The "What" and the "Why"
Why are researchers at the Smithsonian Environmental Research Center (SERC) interested in studying river otters?
North American River otters (Lontra candadensis) are the only species of otter found in the Chesapeake Bay. They have never been studied in detail and little is known about how many there are, their diet, distribution, and the effects that humans have on the Bay populations. River otters are special because they are semi-aquatic, meaning they live life on both land and water. They need clean watersheds to thrive, and can potentially be an indicator species of water health.
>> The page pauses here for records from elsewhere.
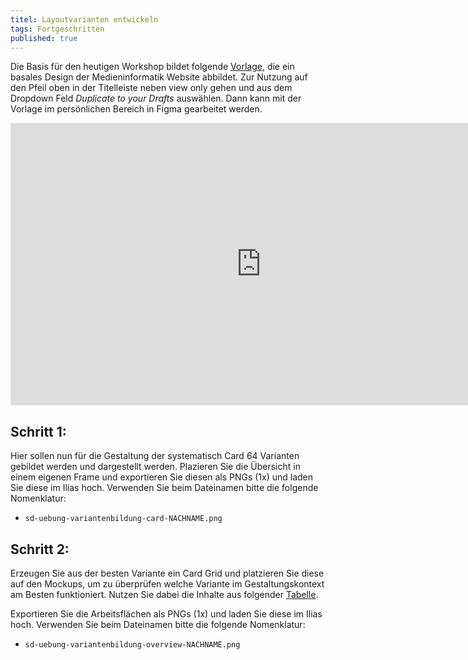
 ```yaml
---
titel: Layoutvarianten entwickeln
tags: Fortgeschritten
published: true
---
```


Die Basis für den heutigen Workshop bildet folgende [Vorlage](https://www.figma.com/file/BCJ2eIOrSMbHgqDQbn8VQi/Variantenbildung?type=design&node-id=3641-4&mode=design), die ein basales Design der Medieninformatik Website abbildet. Zur Nutzung auf den Pfeil oben in der Titelleiste neben view only gehen und aus dem Dropdown Feld *Duplicate to your Drafts* auswählen. Dann kann mit der Vorlage im persönlichen Bereich in Figma gearbeitet werden.

<iframe style="border: 1px solid rgba(0, 0, 0, 0.1);" width="800" height="450" src="https://www.figma.com/embed?embed_host=share&url=https%3A%2F%2Fwww.figma.com%2Ffile%2FBCJ2eIOrSMbHgqDQbn8VQi%2FVariantenbildung%3Ftype%3Ddesign%26node-id%3D3641%253A4%26mode%3Ddesign%26t%3DHUNbnhJXNhOHgaPt-1" allowfullscreen></iframe>

## Schritt 1:

Hier sollen nun für die Gestaltung der systematisch Card 64 Varianten gebildet werden und dargestellt werden. Plazieren Sie die Übersicht in einem eigenen Frame und exportieren Sie diesen als PNGs (1x) und laden Sie diese im Ilias hoch. Verwenden Sie beim Dateinamen bitte die folgende Nomenklatur:

- `sd-uebung-variantenbildung-card-NACHNAME.png`

## Schritt 2:

Erzeugen Sie aus der besten Variante ein Card Grid und platzieren Sie diese auf den Mockups, um zu überprüfen welche Variante im Gestaltungskontext am Besten funktioniert. Nutzen Sie dabei die Inhalte aus folgender [Tabelle](https://docs.google.com/spreadsheets/d/1K67OKQFGvRMsr7pkdTQL0sRERMxq7om9RWGP_fQaJg0/edit?usp=sharing).

Exportieren Sie die Arbeitsflächen als PNGs (1x) und laden Sie diese im Ilias hoch. Verwenden Sie beim Dateinamen bitte die folgende Nomenklatur:

- `sd-uebung-variantenbildung-overview-NACHNAME.png`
Scientists at SERC want to understand how the otter fits into the Bay’s food web, what the otters are eating, how otters are affected by parasites, toxins, and pollutants in the environment.
The goal of our research is to develop a Chesapeake Bay Otter Alliance, or a coalition of researchers and citizen scientists from across the Smithsonian, local universities, and the Chesapeake Bay to study and educate the public about North American River otters in the Chesapeake Bay.
We are developing the Chesapeake Bay Otter Alliance (CBOA), including experts in river otter ecology (Thomas Serfass, Kelly Pearce) and genomics (Klaus Koepfli), parasite and disease ecology (Katrina Lohan, Anna Phillips), fisheries and estuarine ecology (Matthew Ogburn), veterinary medicine (Victoria Hall), education (Karen McDonald, SERC Education), and citizen science (Alison Cawood) from SERC, the Smithsonian’s National Zoological Park, the Smithsonian’s National Museum of Natural History, the Arundel Rivers Federation, Frostburg State University, Allegheny College, and private citizens.
Our specific objectives include: 1) mapping river otter presence and abundance in the Rhode, South, and West Rivers; 2) conducting diet and parasite analyses; 3) developing protocols for citizen science engagement; and 4) generating K-12 curriculum on river otter biology and ecology.